Taras Bulba is a Russian classic, based on Ukrainian folk mythology, written by the famous writer Nikolai Golga. It is a brutal, quasi-historical tale about a bloody Cossack revolt in the Ukraine fighting against invading forces from Poland. When the book was republished in 2003, Robert D. Kaplan wrote the introduction, and a similar version of that text appeared in an article in The Atlantic titled Euphorias of Hatred. There, Kaplan warned:

The novel has a Kiplingesque gusto that makes it a pleasure to read, but central to its theme is an unredemptive, darkly evil violence that is far beyond anything Kipling ever touched on. We need more works like Taras Bulba, to better understand the emotional wellsprings of the threat we face today in the Middle East and Central Asia.

Kaplan’s warnings about the “emotional wellsprings” have turned out to be like much of what he writes—prophetic. Five years later, Russia and Ukraine are vigorously fighting over which country has claim to the heritage of the violent tale. Russia has financed a $20 million dollar epic film of the story, produced over the course of three years, in a Lord of the Rings-esque epic, and is the latest salvo in the ongoing Russia-Ukraine culture war (the previous chapter of which was covered here).

13cossack_600

What’s the big issue? Taras Bulba has long been adopted as a Ukrainian national hero. Ukrainian nationalists conveniently ignored the fact that he spoke Russian, was fighting an enemy invading from the West, and acting as a proxy for the Czar and the Orthodox faith. Russia’s purpose in making the film is explicit. The director has said that he wants to show that “there is no separate Ukraine… When two drops of mercury are near each other, they will unite. You’ve seen this. Exactly in the same way, our two peoples are united.” Fighting words directed at the heart of the Orange Revolution.

Kiev’s political elite is naturally furious, accusing Russia of “borrowing” heroes when it has none of its own, and issuing a film that smacks of propaganda reminiscent of Soviet times—but many Ukrainians have already said that they admire the film and sympathize with its themes and the call for Pan-Slavic unity. Putting that aside, the real concern for the peoples of the civilized world is that two countries are fighting for title to this shamelessly glorified violent tale. To quote Kaplan writing in 2003:

As one Cossack declares, “I need hardly tell you that a young man cannot exist without war.” In such a world the notion of a rational “balance of power” with the Catholic Poles or the Islamic Tatars is not a pragmatic goal but a corrupting and effeminate conceit. Those outside the marrow of Orthodoxy exist only to be annihilated, or to be converted en masse to the faith.

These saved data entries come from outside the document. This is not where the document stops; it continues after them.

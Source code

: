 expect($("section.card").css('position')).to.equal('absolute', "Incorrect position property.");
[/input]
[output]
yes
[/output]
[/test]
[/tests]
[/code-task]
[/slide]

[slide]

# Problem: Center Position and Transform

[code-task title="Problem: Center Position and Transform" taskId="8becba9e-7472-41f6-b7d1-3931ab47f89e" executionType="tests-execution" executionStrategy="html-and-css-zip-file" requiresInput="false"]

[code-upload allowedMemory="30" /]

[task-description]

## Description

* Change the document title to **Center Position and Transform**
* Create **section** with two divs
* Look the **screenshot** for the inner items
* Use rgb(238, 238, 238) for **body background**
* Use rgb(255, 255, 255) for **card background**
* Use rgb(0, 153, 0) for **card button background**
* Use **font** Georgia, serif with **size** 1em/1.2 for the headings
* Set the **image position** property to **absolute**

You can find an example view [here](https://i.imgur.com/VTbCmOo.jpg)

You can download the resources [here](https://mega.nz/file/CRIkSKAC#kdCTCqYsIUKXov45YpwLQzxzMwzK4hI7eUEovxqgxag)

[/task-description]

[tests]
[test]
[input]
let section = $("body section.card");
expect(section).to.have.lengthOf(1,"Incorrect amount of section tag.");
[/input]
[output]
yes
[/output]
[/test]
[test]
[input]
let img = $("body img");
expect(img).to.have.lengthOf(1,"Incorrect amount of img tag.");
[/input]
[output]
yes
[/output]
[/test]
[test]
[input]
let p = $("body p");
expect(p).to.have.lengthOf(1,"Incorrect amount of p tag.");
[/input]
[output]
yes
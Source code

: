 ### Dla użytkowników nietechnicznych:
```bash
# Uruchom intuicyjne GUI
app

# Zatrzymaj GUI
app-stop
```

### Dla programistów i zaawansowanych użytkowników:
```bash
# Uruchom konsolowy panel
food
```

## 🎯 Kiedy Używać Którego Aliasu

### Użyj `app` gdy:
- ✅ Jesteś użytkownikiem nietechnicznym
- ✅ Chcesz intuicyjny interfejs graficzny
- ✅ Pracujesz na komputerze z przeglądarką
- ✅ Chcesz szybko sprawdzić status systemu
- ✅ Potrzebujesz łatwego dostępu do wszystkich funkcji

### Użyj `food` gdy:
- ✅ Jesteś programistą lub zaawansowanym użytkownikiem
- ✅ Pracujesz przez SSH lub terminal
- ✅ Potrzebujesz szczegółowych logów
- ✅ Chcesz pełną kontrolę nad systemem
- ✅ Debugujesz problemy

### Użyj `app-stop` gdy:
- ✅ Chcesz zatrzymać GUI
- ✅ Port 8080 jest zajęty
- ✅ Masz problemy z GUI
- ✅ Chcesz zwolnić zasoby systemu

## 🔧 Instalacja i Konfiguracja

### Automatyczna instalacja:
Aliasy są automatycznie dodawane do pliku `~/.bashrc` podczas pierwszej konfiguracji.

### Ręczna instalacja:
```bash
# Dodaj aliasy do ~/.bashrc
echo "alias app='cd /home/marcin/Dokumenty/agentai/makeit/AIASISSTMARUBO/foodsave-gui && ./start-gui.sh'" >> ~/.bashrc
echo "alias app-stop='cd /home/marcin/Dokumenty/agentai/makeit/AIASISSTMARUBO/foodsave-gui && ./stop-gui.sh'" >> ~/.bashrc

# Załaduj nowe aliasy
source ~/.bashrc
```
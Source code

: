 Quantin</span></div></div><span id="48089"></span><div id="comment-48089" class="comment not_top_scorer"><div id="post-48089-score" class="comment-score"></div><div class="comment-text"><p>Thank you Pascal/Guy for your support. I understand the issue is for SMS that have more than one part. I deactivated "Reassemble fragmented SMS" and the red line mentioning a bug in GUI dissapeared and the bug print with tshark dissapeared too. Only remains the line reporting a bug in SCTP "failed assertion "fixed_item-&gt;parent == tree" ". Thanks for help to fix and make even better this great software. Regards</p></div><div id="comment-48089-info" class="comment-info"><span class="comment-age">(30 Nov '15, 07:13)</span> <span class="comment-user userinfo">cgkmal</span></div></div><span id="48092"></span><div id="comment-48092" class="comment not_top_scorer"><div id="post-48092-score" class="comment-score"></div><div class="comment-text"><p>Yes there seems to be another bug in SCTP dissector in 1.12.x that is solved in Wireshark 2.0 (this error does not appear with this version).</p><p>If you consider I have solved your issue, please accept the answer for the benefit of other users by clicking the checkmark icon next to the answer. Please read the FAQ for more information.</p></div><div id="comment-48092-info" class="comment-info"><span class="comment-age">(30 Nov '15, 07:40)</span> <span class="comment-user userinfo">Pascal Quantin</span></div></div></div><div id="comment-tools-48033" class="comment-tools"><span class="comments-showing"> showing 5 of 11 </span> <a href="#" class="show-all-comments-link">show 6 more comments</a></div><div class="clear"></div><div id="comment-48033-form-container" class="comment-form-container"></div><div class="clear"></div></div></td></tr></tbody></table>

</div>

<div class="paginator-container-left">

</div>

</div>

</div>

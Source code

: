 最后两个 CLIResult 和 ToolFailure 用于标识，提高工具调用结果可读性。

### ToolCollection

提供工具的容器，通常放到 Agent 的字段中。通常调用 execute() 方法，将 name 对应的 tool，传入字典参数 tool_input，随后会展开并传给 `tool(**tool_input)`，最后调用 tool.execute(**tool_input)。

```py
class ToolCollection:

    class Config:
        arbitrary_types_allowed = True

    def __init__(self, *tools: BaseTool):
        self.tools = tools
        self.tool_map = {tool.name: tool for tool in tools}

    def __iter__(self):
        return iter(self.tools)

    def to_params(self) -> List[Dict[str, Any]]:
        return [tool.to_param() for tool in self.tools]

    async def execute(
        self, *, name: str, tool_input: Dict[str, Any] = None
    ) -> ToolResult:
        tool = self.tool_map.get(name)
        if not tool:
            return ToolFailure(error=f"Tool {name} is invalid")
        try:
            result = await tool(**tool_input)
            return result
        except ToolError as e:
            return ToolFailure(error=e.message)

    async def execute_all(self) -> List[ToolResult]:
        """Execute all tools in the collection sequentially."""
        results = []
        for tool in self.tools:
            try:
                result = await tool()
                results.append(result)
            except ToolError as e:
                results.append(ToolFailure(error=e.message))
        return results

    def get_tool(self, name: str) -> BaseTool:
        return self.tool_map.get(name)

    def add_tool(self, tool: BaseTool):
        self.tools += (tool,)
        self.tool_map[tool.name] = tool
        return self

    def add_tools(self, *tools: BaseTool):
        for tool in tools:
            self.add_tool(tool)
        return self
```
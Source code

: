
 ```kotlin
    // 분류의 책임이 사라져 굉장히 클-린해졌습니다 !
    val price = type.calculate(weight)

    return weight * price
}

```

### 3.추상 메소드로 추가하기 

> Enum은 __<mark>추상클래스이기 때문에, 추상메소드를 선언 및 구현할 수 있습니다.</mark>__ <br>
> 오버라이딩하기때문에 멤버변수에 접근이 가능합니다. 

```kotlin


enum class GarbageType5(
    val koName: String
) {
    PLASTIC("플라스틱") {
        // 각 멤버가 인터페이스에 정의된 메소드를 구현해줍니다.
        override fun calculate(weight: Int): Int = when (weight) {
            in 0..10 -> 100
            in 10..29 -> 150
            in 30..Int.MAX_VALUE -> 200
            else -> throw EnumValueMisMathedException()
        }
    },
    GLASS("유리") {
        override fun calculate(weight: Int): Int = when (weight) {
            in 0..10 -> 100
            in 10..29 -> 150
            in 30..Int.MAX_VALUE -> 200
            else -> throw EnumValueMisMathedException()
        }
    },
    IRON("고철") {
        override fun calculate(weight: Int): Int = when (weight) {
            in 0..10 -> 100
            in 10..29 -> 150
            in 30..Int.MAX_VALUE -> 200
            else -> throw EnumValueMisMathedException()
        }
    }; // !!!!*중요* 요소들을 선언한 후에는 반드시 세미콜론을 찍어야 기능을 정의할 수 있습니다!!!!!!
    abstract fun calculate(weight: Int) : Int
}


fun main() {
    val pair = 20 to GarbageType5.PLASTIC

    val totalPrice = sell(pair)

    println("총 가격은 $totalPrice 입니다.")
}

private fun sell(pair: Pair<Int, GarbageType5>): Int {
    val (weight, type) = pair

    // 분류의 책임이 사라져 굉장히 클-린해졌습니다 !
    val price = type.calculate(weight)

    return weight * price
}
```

The rare breaks in the fighting are given over to “spellbinding,” prolonged drunken orgies. “The inns in the suburb were smashed,” Gogol wrote, “and the Cossacks helped themselves to mead, vodka and beer without payment, the innkeepers being too glad to escape with their lives.” Hearing stories of Catholic victories to the west, and of Jewish collusion in those victories, the Cossacks take murderous revenge on local Jews, whom they toss into the river.

We will have to watch and see how this emotional wellspring will affect the ongoing Ukraine-Russia conflict.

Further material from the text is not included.